Focus on Green Growth: Economic Survey and Union Budget highlights

As a part of the Union Budget 2023-24, the finance minister has anno­un­­ced several key measures to str­engthen the government’s focus on green growth. These include a focus on green hydrogen, investments in energy transition and net zero objectives, and the promotion of green mobility. The budget also highlighted the vision for “LiFE” – Life­style for Environment, which aims to spur a movement of environmentally con­scious lifestyles. Fur­ther, the budget stated that India is firmly moving forward towards achieving panchamrit and net zero carbon emissions by 2070 to usher in a green industrial and economic transition. Mean­while, the Economic Survey 2022-23 highlighted that India has alrea­dy achieved the target of 40 per cent ins­talled electric capacity from non-fossil fuels ahead of 2030. Various government initiatives have put India on track to fulfil its commitments of a 50 per cent share of renewables in overall installed capacity.

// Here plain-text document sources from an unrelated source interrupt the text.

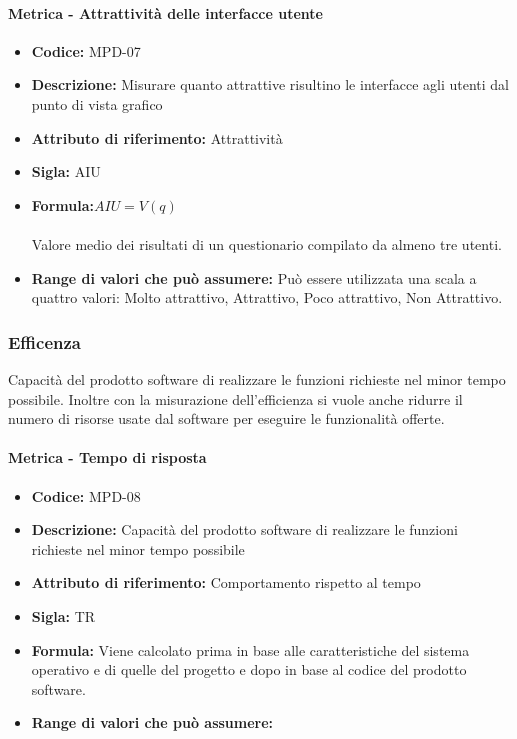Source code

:                    \paragraph{Metrica - Attrattività delle interfacce utente} 
                      \begin{itemize}
          \item  \textbf{Codice: } MPD-07
          \item  \textbf{Descrizione:} Misurare quanto attrattive risultino le interfacce agli utenti dal punto di vista grafico 
          \item  \textbf{Attributo di riferimento:} Attrattività
          \item  \textbf{Sigla:} AIU
           \item \textbf{Formula:}\begin{math}AIU = V (q) \end{math}\\ \\
             Valore medio dei risultati di un questionario compilato da almeno tre utenti.
          \item \textbf{Range di valori che può assumere:} Può essere utilizzata una scala a quattro valori: Molto attrattivo, Attrattivo, Poco attrattivo, Non Attrattivo.
           \end{itemize}
           
 \subsubsection{Efficenza}
 Capacità del prodotto software di realizzare le funzioni richieste nel minor tempo possibile. Inoltre con la misurazione dell’efficienza si vuole anche ridurre il numero di risorse usate dal software per eseguire le funzionalità offerte.
 
            \paragraph{Metrica - Tempo di risposta } 
               \begin{itemize}
          \item  \textbf{Codice:} MPD-08
          \item  \textbf{Descrizione:} Capacità del prodotto software di realizzare le funzioni richieste nel minor tempo possibile
         \item   \textbf{Attributo di riferimento:} Comportamento rispetto al tempo
         \item   \textbf{Sigla:} TR
         \item   \textbf{Formula:} Viene calcolato prima in base alle caratteristiche del sistema operativo e di quelle del progetto e dopo in base al codice del prodotto software.
         \item  \textbf{Range di valori che può assumere:}
            \end{itemize}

Power Line presents a round-up of the Economic Survey and the key budget an­nouncements, and their impact on va­rious segments of the power sector…

Budgetary allocation

Under the Union Budget 2023-24, the Ministry of Power (MoP) has received an allocation of Rs 206.71 billion, an increa­se of 28.6 per cent over the previous year. Around 78 per cent of the total allocation has been earmarked for the central sector schemes (see Table). A total investment of Rs 608.05 billion has been proposed by its eight state-owned power companies for 2023-24 (as against Rs 514.7 billion budgeted in 2022-23). NTPC Limited has budgeted investme­nts of Rs 224.54 billion, followed by NHPC Limited at Rs 108.57 billion, SJVN Limited at Rs 100 billion, Power Grid Cor­poration of India Limited at Rs 88 billion, the Damodar Valley Corporation at Rs 27.08 billion, North Ea­s­tern Electric Power Cor­pora­tion at Rs 20.19 billion, and THDC India Limited at Rs 39 billion. The budgetary allocation for the Ministry of New and Renewable En­er­gy has increased to Rs 102.22 billion in 2023-24, from Rs 69 billion in 2022-23. Further, the budgetary allocation for the Department of Atomic Energy has inc­re­ased by 10.36 per cent to Rs 250.78 billion in 2023-24, while that for the Mi­nistry of Coal has de­clined by 51 per cent to stand at Rs 1.92 billion. Nuclear Po­­wer Corporation of India Limited (NPCIL) has received an allocation of Rs 94.10 billion for 2023-24. Mo­re­over, NPCIL will raise Rs 128.63 billion th­rou­gh internal and extra budgetary resources.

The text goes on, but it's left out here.